In this partner activity, students ask and answer questions to exchange information about famous sights in Sevilla, Spain. I used this authentic information sheet from my trip to Sevilla (it's from the back of a map) to create the activity.
original Sevilla info sheet |
(Partner A & B info sheets w/ opposite blacked out info.)
Each student has to ask his/her partner for the missing information (related to our numbers/time vocab) about each designated sight: opening time, closing time, and phone number. (i.e."What time does the Museo Taurino open?" etc. -- you can see an example above the chart screenshots below.) To answer the partner's questions, the student must find the correct information about each of the partner's sights on the info sheet. Of course, all asking & answering MUST be done in Spanish! While listening to their partner's answers, students record the information (numerically) in the following charts:
Partner A's chart to fill in |
Partner B's chart to fill in |
I love info-gap activities for so many reasons:
- students have a real reason to communicate
- they get to ask/answer questions they might actually ask & answer in real life
- having a specific task to complete keeps them on-task
- designing the activity around vocab they are practicing keeps them in the target language
- they get to practice both speaking and listening at the same time!

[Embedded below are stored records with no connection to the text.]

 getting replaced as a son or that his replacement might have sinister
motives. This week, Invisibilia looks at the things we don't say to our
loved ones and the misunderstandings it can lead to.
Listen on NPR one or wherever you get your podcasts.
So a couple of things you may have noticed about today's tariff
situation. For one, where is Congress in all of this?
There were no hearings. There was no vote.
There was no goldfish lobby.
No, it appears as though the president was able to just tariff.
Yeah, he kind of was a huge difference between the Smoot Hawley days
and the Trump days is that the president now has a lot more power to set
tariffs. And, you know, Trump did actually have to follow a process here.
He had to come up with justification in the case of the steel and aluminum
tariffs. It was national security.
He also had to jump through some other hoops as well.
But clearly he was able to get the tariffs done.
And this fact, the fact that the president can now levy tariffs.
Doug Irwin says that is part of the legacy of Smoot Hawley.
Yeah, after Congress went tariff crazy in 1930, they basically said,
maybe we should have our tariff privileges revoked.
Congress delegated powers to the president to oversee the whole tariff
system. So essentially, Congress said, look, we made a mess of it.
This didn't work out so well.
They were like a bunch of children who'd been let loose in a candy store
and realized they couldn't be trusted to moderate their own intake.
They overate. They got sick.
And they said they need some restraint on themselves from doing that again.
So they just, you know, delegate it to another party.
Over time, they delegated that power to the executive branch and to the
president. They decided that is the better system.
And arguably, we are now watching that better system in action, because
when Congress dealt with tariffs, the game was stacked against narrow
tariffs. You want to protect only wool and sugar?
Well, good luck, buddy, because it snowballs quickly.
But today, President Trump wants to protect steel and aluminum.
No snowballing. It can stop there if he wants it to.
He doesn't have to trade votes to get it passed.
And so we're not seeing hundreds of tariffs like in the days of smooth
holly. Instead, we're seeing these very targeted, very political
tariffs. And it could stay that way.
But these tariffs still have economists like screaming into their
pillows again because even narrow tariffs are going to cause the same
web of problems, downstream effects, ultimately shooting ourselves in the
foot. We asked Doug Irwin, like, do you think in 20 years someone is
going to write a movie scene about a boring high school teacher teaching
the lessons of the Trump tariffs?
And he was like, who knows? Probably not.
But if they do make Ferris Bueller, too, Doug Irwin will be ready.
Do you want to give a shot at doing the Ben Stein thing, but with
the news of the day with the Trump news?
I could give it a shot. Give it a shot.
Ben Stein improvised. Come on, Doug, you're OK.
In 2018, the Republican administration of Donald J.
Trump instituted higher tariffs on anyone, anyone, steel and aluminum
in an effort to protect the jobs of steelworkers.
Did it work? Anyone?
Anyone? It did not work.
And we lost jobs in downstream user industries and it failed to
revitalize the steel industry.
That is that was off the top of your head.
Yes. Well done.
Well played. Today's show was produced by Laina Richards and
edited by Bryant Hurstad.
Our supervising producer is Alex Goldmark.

- since it's a pair activity, students often correct/help each other with language usage
In fact, I love them so much that my students end up rolling their eyes when it's time to do another one... but the vast majority of students always list them under "What helped you LEARN the most?" in our end-of-unit surveys! (Even students who don't list them under "What activities did you LIKE the most?" -- although many students include them there as well!)
It does seem unique and way better than the vocab cards (which I had to make endlessly for French class-I still remember!) It's also nice that you have them do so many things: They look & translate, they practice speaking to each other, they write the information so it's also visual & tactile. It sounds like a lot of learning to me! Thanks, Jennifer!